Last week, both the Seattle Times and Post Intelligencer reported that Mayor Greg Nickels' plan to redevelop Northgate Mall disappointed environmental activists. Essentially--to the chagrin of environmentalists--Nickels' plan made no actual commitment to daylighting Thornton Creek.

The issue has pitted local enviros against Northgate Mall's property managers, Simon Properties, for years. Environmentalists want to see the mall's entire nine-acre south parking lot transformed into a sort of urban village, including mixed retail and housing around an exposed Thornton Creek.

Rather than taking a bold stand--as he did on the campaign trail--Mayor Nickels danced around the daylighting issue, using the kind of tentative, noncommittal language that, sadly, I've come to expect from Clintonesque Democrats. Announcing his meager commitment to buy just three acres of the south lot for a pond that would collect Northgate Mall's dirty runoff, Nickels said: "Getting the site into public control will help us preserve the opportunity for potential future daylighting of Thornton Creek."

I called the mayor's office to see if they felt like making a bolder statement. Here's the best I could get out of Nickels' spokesperson Marianne Bichsel: "The mayor has very clearly said he would like to see Thornton Creek daylighted." Sure he has; but the mayor hasn't "very clearly said" that he will make sure Thornton Creek is daylighted. (What's the point of being mayor if you can't even push around a bunch of mall developers? "Very clearly" saying you'd like to see something happen is very clearly different from "very clearly" saying you're going to make something happen.)

And while I'm bitching about Nickels' communication skills, let me get to the part of the Northgate story that the daily papers didn't report.

According to Pam Johnson, co-chair of Yes for Seattle, Nickels' office misled the Thornton Creek advocates.

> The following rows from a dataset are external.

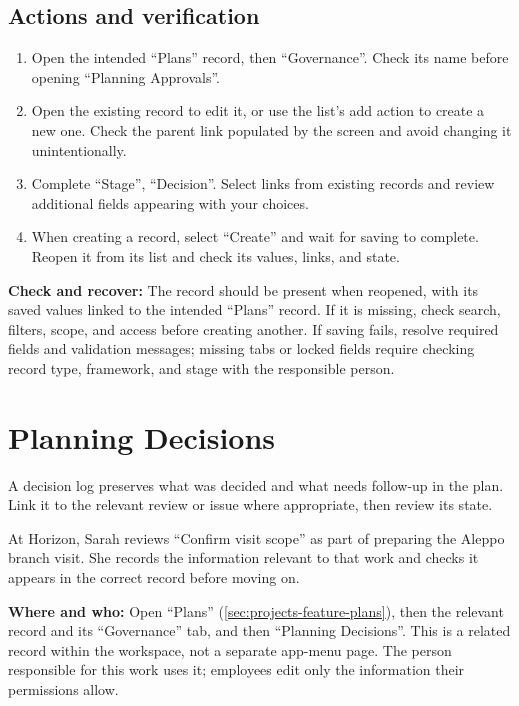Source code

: \subsection{Actions and verification}
\begin{enumerate}
\item Open the intended “Plans” record, then “Governance”. Check its name before opening “Planning Approvals”.
\item Open the existing record to edit it, or use the list's add action to create a new one. Check the parent link populated by the screen and avoid changing it unintentionally.
\item Complete “Stage”, “Decision”. Select links from existing records and review additional fields appearing with your choices.
\item When creating a record, select “Create” and wait for saving to complete. Reopen it from its list and check its values, links, and state.
\end{enumerate}

\textbf{Check and recover:} The record should be present when reopened, with its saved values linked to the intended “Plans” record. If it is missing, check search, filters, scope, and access before creating another. If saving fails, resolve required fields and validation messages; missing tabs or locked fields require checking record type, framework, and stage with the responsible person.

\clearpage
\section{Planning Decisions}
\label{sec:projects-feature-planning-decisions}

A decision log preserves what was decided and what needs follow-up in the plan. Link it to the relevant review or issue where appropriate, then review its state.

\begin{rcnote}
At Horizon, Sarah reviews “Confirm visit scope” as part of preparing the Aleppo branch visit. She records the information relevant to that work and checks it appears in the correct record before moving on.
\end{rcnote}

\textbf{Where and who:} Open “Plans” (\ref{sec:projects-feature-plans}), then the relevant record and its “Governance” tab, and then “Planning Decisions”. This is a related record within the workspace, not a separate app-menu page. The person responsible for this work uses it; employees edit only the information their permissions allow.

After two preliminary meetings where Nickels brought together the enviros and the Simon Properties folks, Nickels' Deputy Mayor Tim Ceis said there would be more talks.

Well, Johnson and her allies never heard back from the mayor. The next time Johnson and her Thornton Creek contingent met the mayor, Nickels presented his underwhelming plan. The following day, to the surprise of the enviros, Nickels shopped the plan to the press, congratulating himself for breaking the deadlock at Northgate.

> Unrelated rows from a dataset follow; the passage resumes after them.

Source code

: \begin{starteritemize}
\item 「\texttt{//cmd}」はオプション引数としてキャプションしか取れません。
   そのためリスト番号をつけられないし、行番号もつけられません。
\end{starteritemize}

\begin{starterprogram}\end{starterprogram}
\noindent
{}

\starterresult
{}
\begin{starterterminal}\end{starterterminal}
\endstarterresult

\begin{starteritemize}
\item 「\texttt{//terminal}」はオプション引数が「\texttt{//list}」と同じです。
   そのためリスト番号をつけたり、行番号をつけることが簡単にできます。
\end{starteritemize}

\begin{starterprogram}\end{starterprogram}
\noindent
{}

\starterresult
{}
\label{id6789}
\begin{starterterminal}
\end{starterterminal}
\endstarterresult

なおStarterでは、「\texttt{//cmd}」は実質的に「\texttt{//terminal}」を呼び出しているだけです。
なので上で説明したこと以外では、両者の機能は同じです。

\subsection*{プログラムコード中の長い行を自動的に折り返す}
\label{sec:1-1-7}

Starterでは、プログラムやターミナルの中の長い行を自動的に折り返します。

It's not clear what deadlock Nickels broke. The Thornton Creek folks can't stand Nickels' proposal. (Heck, the proposal even continues to float Margaret Pageler's idiotic idea of exempting Northgate developers from the community review process.)

"It was a slap in the face," Johnson says. "Nickels' plan does not commit to daylighting Thornton Creek."

She's right. But Mayor Greg Nickels never very clearly said he was committed to daylighting Thornton Creek.